Through central planning so workers know what to built without market signals.
I respect that, but isn't central planning terribly ponderous and top-heavy? I mean, the great paradox of central planning is that, if in theory, the state is supposed to wither away into the higher stage of communism after the lower stage has been completed, how is this even possible if the lower stage relies on a central planning body to even exist?
Robocommie
22nd June 2010, 23:35
Ok, but why does this necessitate a market system? What about participatory planning?
Participatory planning seems ludicrously complex and overly involved. I don't want to spend half my life in meetings voting on how many potato chips I'm going to be eating over the next month.
It just seems like applying the cell-phone minutes phenomenon to every single kind of good.
And it still doesn't seem to resolve the alienation issue. Because if workers are working to meet a quota, it's not real autonomy.
I respect that, but isn't central planning terribly ponderous and top-heavy? I mean, the great paradox of central planning is that, if in theory, the state is supposed to wither away into the higher stage of communism after the lower stage has been completed, how is this even possible if the lower stage relies on a central planning body to even exist?
That assumes central planning would be a state institution. Basically there would be no need for a state apparatus to enforce the plan once the state withers away. Also you will have communities partaking on the planning process thus the central plan would not be something imposes from high above communities it would be a plan made by all the communities with the resources of all communities behind the plan.
As for it being top-heavy central plans have the advantage of economy of scale, take the oil spill in the gulf it is doubtful a bunch of workers communities alone could do much better but a united effort of all the workers of the world would have better chance due to having the resources of Earth behind it if the non-engineers workers of the world basically tell engineers of the world of the world to stop the leak regardless of the labor cost and they have the entire industrial capacity of Earth at their collective command to stop the leak.
ContrarianLemming
23rd June 2010, 14:20
I'm more confused then I was at the start.

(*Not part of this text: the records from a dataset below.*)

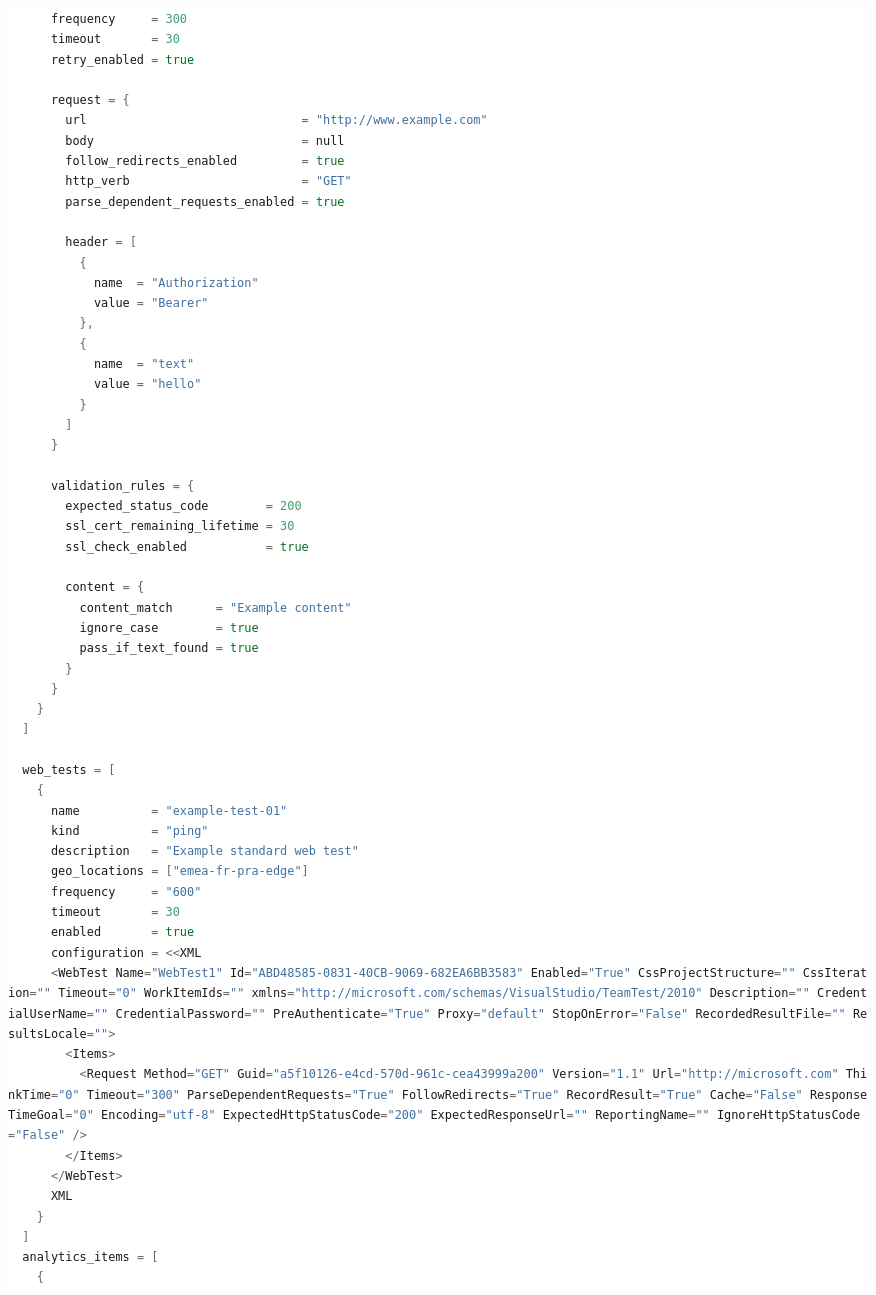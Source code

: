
 ```go
      frequency     = 300
      timeout       = 30
      retry_enabled = true

      request = {
        url                              = "http://www.example.com"
        body                             = null
        follow_redirects_enabled         = true
        http_verb                        = "GET"
        parse_dependent_requests_enabled = true

        header = [
          {
            name  = "Authorization"
            value = "Bearer"
          },
          {
            name  = "text"
            value = "hello"
          }
        ]
      }

      validation_rules = {
        expected_status_code        = 200
        ssl_cert_remaining_lifetime = 30
        ssl_check_enabled           = true

        content = {
          content_match      = "Example content"
          ignore_case        = true
          pass_if_text_found = true
        }
      }
    }
  ]

  web_tests = [
    {
      name          = "example-test-01"
      kind          = "ping"
      description   = "Example standard web test"
      geo_locations = ["emea-fr-pra-edge"]
      frequency     = "600"
      timeout       = 30
      enabled       = true
      configuration = <<XML
      <WebTest Name="WebTest1" Id="ABD48585-0831-40CB-9069-682EA6BB3583" Enabled="True" CssProjectStructure="" CssIteration="" Timeout="0" WorkItemIds="" xmlns="http://microsoft.com/schemas/VisualStudio/TeamTest/2010" Description="" CredentialUserName="" CredentialPassword="" PreAuthenticate="True" Proxy="default" StopOnError="False" RecordedResultFile="" ResultsLocale="">
        <Items>
          <Request Method="GET" Guid="a5f10126-e4cd-570d-961c-cea43999a200" Version="1.1" Url="http://microsoft.com" ThinkTime="0" Timeout="300" ParseDependentRequests="True" FollowRedirects="True" RecordResult="True" Cache="False" ResponseTimeGoal="0" Encoding="utf-8" ExpectedHttpStatusCode="200" ExpectedResponseUrl="" ReportingName="" IgnoreHttpStatusCode="False" />
        </Items>
      </WebTest>
      XML
    }
  ]
  analytics_items = [
    {
```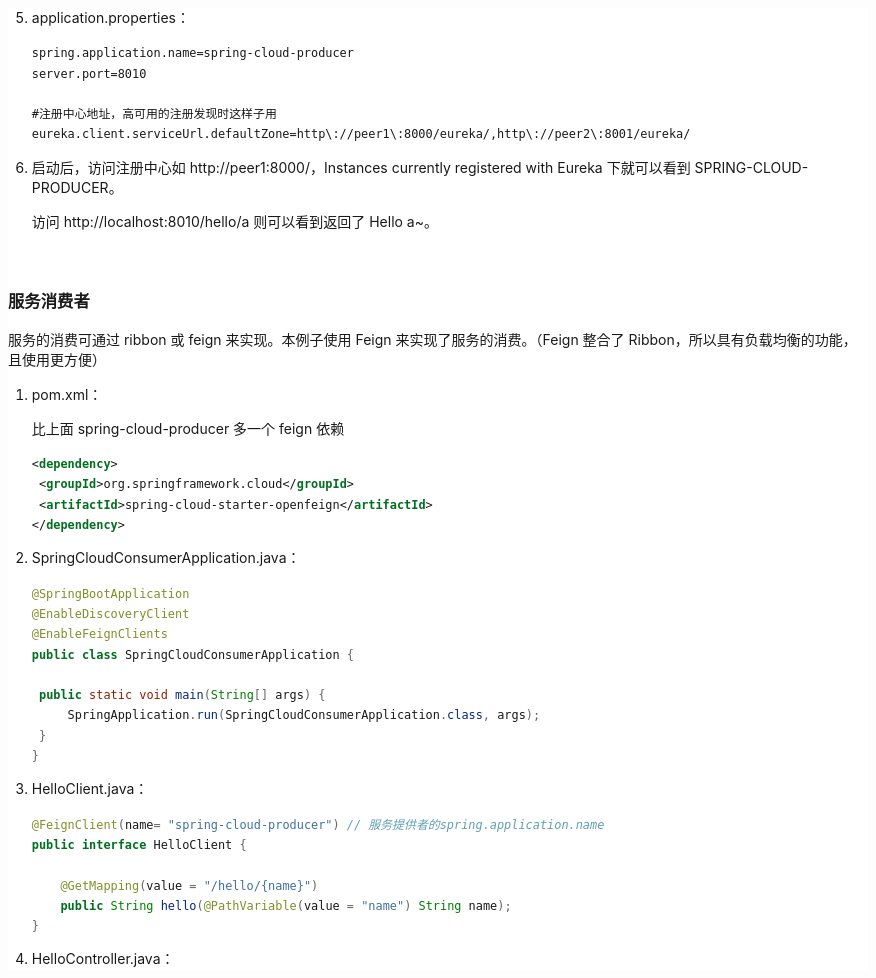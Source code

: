 5. application.properties：

   ```properties
   spring.application.name=spring-cloud-producer
   server.port=8010

   #注册中心地址，高可用的注册发现时这样子用
   eureka.client.serviceUrl.defaultZone=http\://peer1\:8000/eureka/,http\://peer2\:8001/eureka/
   ```

6. 启动后，访问注册中心如 http://peer1:8000/，Instances currently registered with Eureka 下就可以看到 SPRING-CLOUD-PRODUCER。

   访问 http://localhost:8010/hello/a 则可以看到返回了 Hello a~。

​    

### 服务消费者

服务的消费可通过 ribbon 或 feign 来实现。本例子使用 Feign 来实现了服务的消费。（Feign 整合了 Ribbon，所以具有负载均衡的功能，且使用更方便）

1. pom.xml：

   比上面 spring-cloud-producer 多一个 feign 依赖

   ```xml
   <dependency>  
   	<groupId>org.springframework.cloud</groupId>  
   	<artifactId>spring-cloud-starter-openfeign</artifactId>  
   </dependency>
   ```

2. SpringCloudConsumerApplication.java：

   ```java
   @SpringBootApplication
   @EnableDiscoveryClient
   @EnableFeignClients
   public class SpringCloudConsumerApplication {

   	public static void main(String[] args) {
   		SpringApplication.run(SpringCloudConsumerApplication.class, args);
   	}
   }
   ```

3. HelloClient.java：

   ```java
   @FeignClient(name= "spring-cloud-producer") // 服务提供者的spring.application.name
   public interface HelloClient {
       
       @GetMapping(value = "/hello/{name}")
       public String hello(@PathVariable(value = "name") String name);
   }
   ```

4. HelloController.java：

However, private ownership worker co-op based anarchism entailes competition, which is not in our interests..
ok we're done here folks
DaComm
23rd June 2010, 15:55
If offered the choice between private ownership socialism, where the workers own the means of production that they alone work at, or communal ownership, where we have workers control but community ownership, why do we choose the latter?
Private ownership necessarily implicates that there is a class system where a certain class is controlling the means of production. This means that there is another group that must actually perform the labor, and do nothing but perform, as the controlling class is the one that controls how the production process will function. The working class has no input outside actually performing the labor, they are not using their intellect or better judgment in their work, thus the workers are prohibited from self-actualization, fulfilling their interests, in the workplace. Private ownership necessarily implicates something other than Socialism, and thus when "private ownership" and "socialism" are put together as a term, we now have a contradiction.